What Domain-Driven Design Really Is

Domain-Driven Design (DDD) is the practice of building software that directly reflects how your business operates. It's not about technology choice, architecture patterns, or frameworks. It's about alignment: your code speaks the language of the business, your team structure reflects your domain boundaries, and complexity is managed deliberately rather than accidentally.

Eric Evans introduced DDD in 2003 to solve a specific problem: large, complex systems where the business logic is so tangled with infrastructure code that nobody understands what the system actually does. DDD provides patterns and practices to untangle that mess.

The core insight is deceptively simple: the quality of your software depends directly on your understanding of the domain. If your code doesn't match how the business actually works, it will constantly fight you.

Why This Matters

Most software projects fail not because of technical difficulty, but because they misunderstand the problem. A team spends months building something that's not what the business needed. Code is written without clear boundaries, so changes ripple everywhere. Domain experts and engineers speak different languages, creating permanent translation layers and misunderstandings.

DDD fixes this by making domain understanding explicit and central to design. This means:

Reduced rework: When your code reflects domain reality, features align with requirements from day one. You're not building the wrong thing.

Sustainable complexity management: Complex domains are manageable when you split them into clearly bounded contexts with defined interaction rules.

Better communication: Everyone—domain experts, engineers, product managers—speaks the same language. "Order" means the same thing in every conversation.

Easier evolution: As the business changes (and it always does), your code changes because it mirrors business structure, not arbitrary technical decisions.

Team scalability: Multiple teams can work independently because bounded contexts are clear ownership boundaries.

The cost is real: DDD has a steep learning curve and requires discipline. It's not worth applying to simple CRUD apps. But for complex domains with multiple integrating systems, it's the difference between sustainable code and eventual rewrite.

Strategic DDD: Understanding Your Domain

Before you write code, you need to understand the domain. Strategic DDD is how you gain and share that understanding.

Domains and Subdomains

Your domain is everything your business does. It's usually too large to model as a single unit. You need to break it into subdomains—specialized areas of knowledge.

Three types of subdomains matter:

Core Domain: What makes your business unique. This is where you invest best engineers and resources. It's why customers choose you over competitors. In a banking system, the core domain might be loan underwriting. In an e-commerce system, it's the recommendation engine or fraud detection.

Supporting Domain: Necessary for the business but not unique. You might customize it, but it's not a competitive advantage. In banking, customer onboarding is supporting. In e-commerce, inventory management is supporting.

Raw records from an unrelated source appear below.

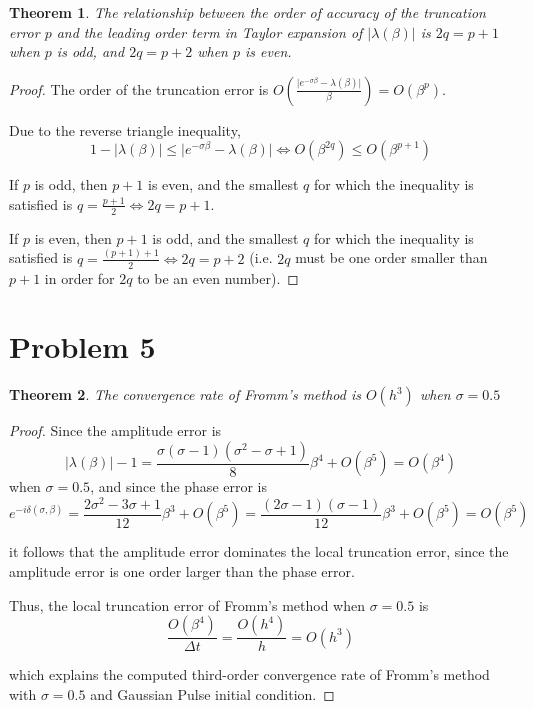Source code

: \documentclass[a4paper]{amsproc}
\theoremstyle{plain}
\newtheorem*{thm}{Theorem}
\theoremstyle{definition}
\theoremstyle{remark}
\numberwithin{equation}{section}
\renewcommand{\le}{\leqslant}\renewcommand{\leq}{\leqslant}
\begin{document}
\begin{thm}
The relationship between the order of accuracy of the truncation error $p$ and the leading order term in Taylor expansion of $\lvert \lambda(\beta) \rvert$ is $2q = p + 1$ when $p$ is odd, and $2q = p + 2$ when $p$ is even. 
\end{thm}

\begin{proof}

The order of the truncation error is $ O(\frac{\lvert e^{-\sigma\beta} - \lambda(\beta) \rvert}{\beta}) = O(\beta^{p})$.

Due to the reverse triangle inequality, $$ 1 - \lvert \lambda(\beta) \rvert \le \lvert e^{-\sigma\beta} - \lambda(\beta) \rvert \Longleftrightarrow O(\beta^{2q}) \le O(\beta^{p+1})$$

If $p$ is odd, then $p+1$ is even, and the smallest $q$ for which the inequality is satisfied is $q = \frac{p+1}{2} \Longleftrightarrow 2q = p+1$.

If $p$ is even, then $p+1$ is odd, and the smallest $q$ for which the inequality is satisfied is $q = \frac{(p+1)+1}{2} \Longleftrightarrow 2q = p+2$ (i.e. $2q$ must be one order smaller than $p+1$ in order for $2q$ to be an even number).

\end{proof}

\section*{Problem 5}

\begin{thm}
The convergence rate of Fromm's method is $O(h^3)$ when $\sigma = 0.5$
\end{thm}

\begin{proof}
Since the amplitude error is 
$$ \lvert \lambda(\beta) \rvert -1 = \frac{\sigma(\sigma-1)(\sigma^2 - \sigma + 1)}{8} \beta^4 + O(\beta^5) = O(\beta^4)$$
when $\sigma = 0.5$, and since the phase error is
$$ e^{-i\delta(\sigma,\beta)} = \frac{2\sigma^2- 3\sigma + 1}{12} \beta^3 + O(\beta^5) = \frac{(2\sigma- 1)(\sigma - 1)}{12} \beta^3 + O(\beta^5) = O(\beta^5) $$

it follows that the amplitude error dominates the local truncation error, since the amplitude error is one order larger than the phase error. 

Thus, the local truncation error of Fromm's method when $\sigma = 0.5$ is $$ \frac{O(\beta^4)}{\Delta t} = \frac{O(h^4)}{h} = O(h^3)$$

which explains the computed third-order convergence rate of Fromm's method with $\sigma = 0.5$ and Gaussian Pulse initial condition.

\end{proof}
\end{document}
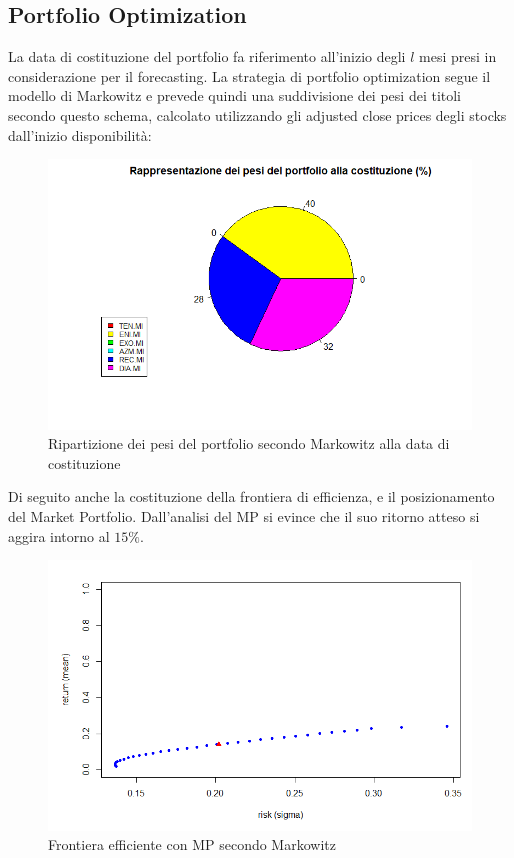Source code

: \documentclass[12pt]{article}
\begin{document}
\subsection{Portfolio Optimization}
La data di costituzione del portfolio fa riferimento all'inizio degli $l$ mesi presi in considerazione per il forecasting. La strategia di portfolio optimization segue il modello di Markowitz e prevede quindi una suddivisione dei pesi dei titoli secondo questo schema, calcolato utilizzando gli adjusted close prices degli stocks dall'inizio disponibilità:
\begin{figure}[!htb]
    \centering
    \includegraphics[width=1\textwidth]{immagini/weights.png}
    \caption{Ripartizione dei pesi del portfolio secondo Markowitz alla data di costituzione}
\end{figure}
\FloatBarrier
Di seguito anche la costituzione della frontiera di efficienza, e il posizionamento del Market Portfolio. Dall'analisi del MP si evince che il suo ritorno atteso si aggira intorno al $15\%$.
\begin{figure}[!htb]
    \centering
    \includegraphics[width=1\textwidth]{immagini/frontiera.png}
    \caption{Frontiera efficiente con MP secondo Markowitz}
\end{figure}
\FloatBarrier
\end{document}

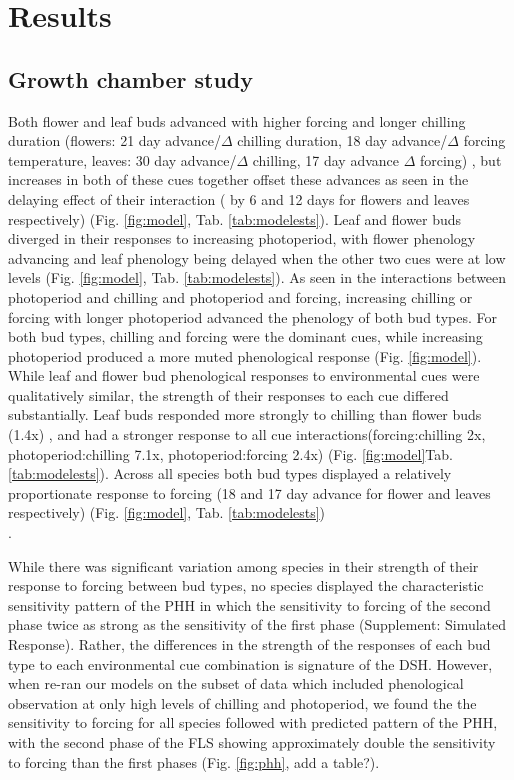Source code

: \documentclass[11pt]{article}
\begin{document}
\section*{Results}
\subsection*{Growth chamber study}
\noindent  Both flower and leaf buds advanced with higher forcing and longer chilling duration (flowers: 21 day advance/$\Delta$ chilling duration, 18 day advance/$\Delta$ forcing temperature, leaves: 30 day advance/$\Delta$ chilling, 17 day advance $\Delta$ forcing) , but increases in both of these cues together offset these advances as seen in the delaying effect of their interaction ( by 6 and 12 days for flowers and leaves respectively) (Fig. \ref{fig:model}, Tab. \ref{tab:modelests}). Leaf and flower buds diverged in their responses to increasing photoperiod, with flower phenology advancing and leaf phenology being delayed when the other two cues were at low levels (Fig. \ref{fig:model}, Tab. \ref{tab:modelests}). As seen in the interactions between photoperiod and chilling and photoperiod and forcing, increasing chilling or forcing with longer photoperiod advanced the phenology of both bud types. For both bud types, chilling and forcing were the dominant cues, while increasing photoperiod produced a more muted phenological response (Fig. \ref{fig:model}). \\

\noindent While leaf and flower bud phenological responses to environmental cues were qualitatively similar, the strength of their responses to each cue differed substantially. Leaf buds responded more strongly to chilling than flower buds (1.4x) , and had a stronger response to all cue interactions(forcing:chilling 2x, photoperiod:chilling 7.1x, photoperiod:forcing 2.4x) (Fig. \ref{fig:model}Tab. \ref{tab:modelests}). Across all species both bud types displayed a relatively proportionate response to forcing (18 and 17 day advance for flower and leaves respectively) (Fig. \ref{fig:model}, Tab. \ref{tab:modelests})\\. 

\noindent While there was significant variation among species in their strength of their response to forcing between bud types, no species displayed the characteristic sensitivity pattern of the PHH in which the sensitivity to forcing of the second phase twice as strong as the sensitivity of the first phase (Supplement: Simulated Response). Rather, the differences in the strength of the responses of each bud type to each environmental cue combination is signature of the DSH. However, when re-ran our models on the subset of data which included phenological observation at only high levels of chilling and photoperiod, we found the the sensitivity to forcing for all species followed with predicted pattern of the PHH, with the second phase of the FLS showing approximately double the sensitivity to forcing than the first phases (Fig. \ref{fig:phh}, add a table?).\\ 
\end{document}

Generic Domain: Completely standard, no customization needed. Buy or outsource these. Authentication, payment processing, email delivery are generic for almost every business.

The critical insight: the same domain can be core, supporting, or generic depending on your business. Payment processing is core for Stripe, supporting for Netflix, and generic for your SaaS application.

Identify subdomains by talking to domain experts and asking: "What do we do that's different from our competitors? What would fail our business if it stopped working?"

Ubiquitous Language

This is the secret weapon of DDD. It's the precise vocabulary shared by everyone on the team: engineers, domain experts, product managers, even documentation.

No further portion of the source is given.